Sujet : Re: Rene Herse "New type of tire"
De : frkrygow (at) *nospam* sbcglobal.net (Frank Krygowski)
Groupes : rec.bicycles.techDate : 08. Jan 2025, 22:09:43
Autres entêtes
Organisation : A noiseless patient Spider
Message-ID : <vlmpin$2v3cs$1@dont-email.me>
References : 1 2 3 4 5
User-Agent : Mozilla Thunderbird
On 1/8/2025 3:29 PM, AMuzi wrote:
On 1/8/2025 11:36 AM, Catrike Ryder wrote:
On Wed, 8 Jan 2025 11:02:58 -0500, Frank Krygowski
<frkrygow@sbcglobal.net> wrote:
>
On 1/8/2025 2:34 AM, Roger Merriman wrote:
Indeed it very much looks like some of the more street tyres for MTB’s
you’d see in the 1980’s and so on!
>
Like many or most marketers, I think Jan Heine is touting nearly
imperceptible differences.
>
On the other hand, there's no such thing as "too many choices."
>
-- C'est bon
Soloman
+1
Either they sell enough at a high enough margin to recover their tooling expense plus some operations profit or that tire will just go away. Like anything else.

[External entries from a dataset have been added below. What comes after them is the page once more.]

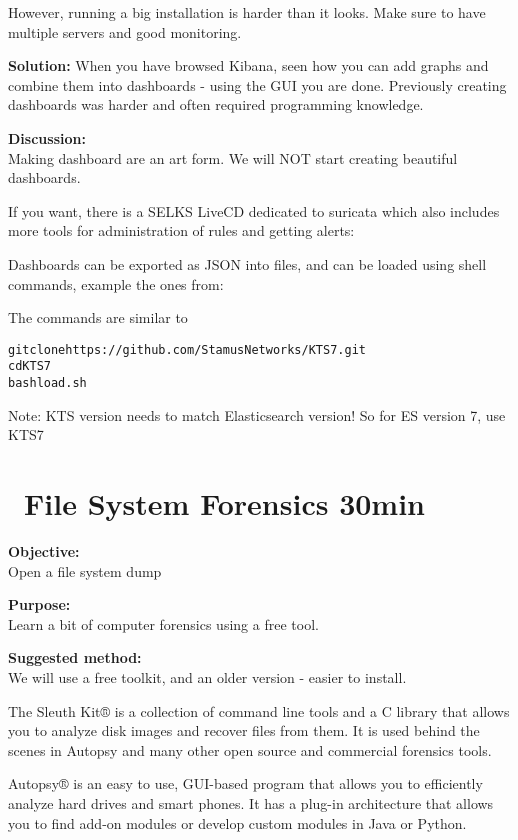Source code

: \documentclass[a4paper,11pt,notitlepage]{report}
\begin{document}
However, running a big installation is harder than it looks. Make sure to have multiple servers and good monitoring.

{\bf Solution:}
When you have browsed Kibana, seen how you can add graphs and combine them into dashboards - using the GUI you are done. Previously creating dashboards was harder and often required programming knowledge.

{\bf Discussion:}\\
Making dashboard are an art form. We will NOT start creating beautiful dashboards.

If you want, there is a SELKS LiveCD dedicated to suricata which also includes more tools for administration of rules and getting alerts:\\

Dashboards can be exported as JSON into files, and can be loaded using shell commands, example the ones from:

The commands are similar to
\begin{alltt}
git clone https://github.com/StamusNetworks/KTS7.git
cd KTS7
bash load.sh
\end{alltt}

Note: KTS version needs to match Elasticsearch version! So for ES version 7, use KTS7




\chapter{\faExclamationTriangle\ File System Forensics 30min}
\label{ex:file-system-forensics}

{\bf Objective:}\\
 Open a file system dump

{\bf Purpose:}\\
Learn a bit of computer forensics using a free tool.

{\bf Suggested method:}\\
We will use a free toolkit, and an older version - easier to install.

The Sleuth Kit® is a collection of command line tools and a C library that allows you to analyze disk images and recover files from them. It is used behind the scenes in Autopsy and many other open source and commercial forensics tools.

Autopsy® is an easy to use, GUI-based program that allows you to efficiently analyze hard drives and smart phones. It has a plug-in architecture that allows you to find add-on modules or develop custom modules in Java or Python.
\end{document}
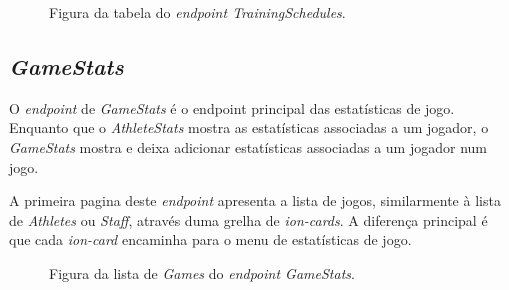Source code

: \begin{figure}[h]
	\begin{center}
	\end{center}
	\caption{Figura da tabela do \textit{endpoint TrainingSchedules}.}\label{fig:athleteprofile}
\end{figure}
\newpage

\subsection{\textit{GameStats}}\label{subsec427}
O \textit{endpoint} de \textit{GameStats} é o endpoint principal das estatísticas de jogo. Enquanto que o \textit{AthleteStats} mostra as estatísticas associadas a um jogador, o \textit{GameStats} mostra e deixa adicionar estatísticas associadas a um jogador num jogo.

A primeira pagina deste \textit{endpoint} apresenta a lista de jogos, similarmente à lista de \textit{Athletes} ou \textit{Staff}, através duma grelha de \textit{ion-cards}. A diferença principal é que cada \textit{ion-card} encaminha para o menu de estatísticas de jogo. 

\begin{figure}[h]
	\begin{center}
	\end{center}
	\caption{Figura da lista de \textit{Games} do \textit{endpoint GameStats}.}\label{fig:gamestatslist}
\end{figure}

I'd be a bit interested in exactly how a small company's "new" tire comes to market.
Obviously, Rene Herse Inc. does not make any parts of the tire. I suspect Jan Heine and crew select from a menu of choices regarding beads, fabrics, perhaps adhesives and whatever else matters regarding the casing. I wonder exactly how those factors differ from other tires - especially the Paselas that I usually use.
I imagine the recipe for tread rubber is also pretty much a menu choice, affecting longevity vs. traction and/or other factors. It sounds like he gets to choose the tread design, so effectively the design of the mold for the tread rubber, which I suppose will be used only for his brand. That cost has to be amortized over the total sales of that model of tire.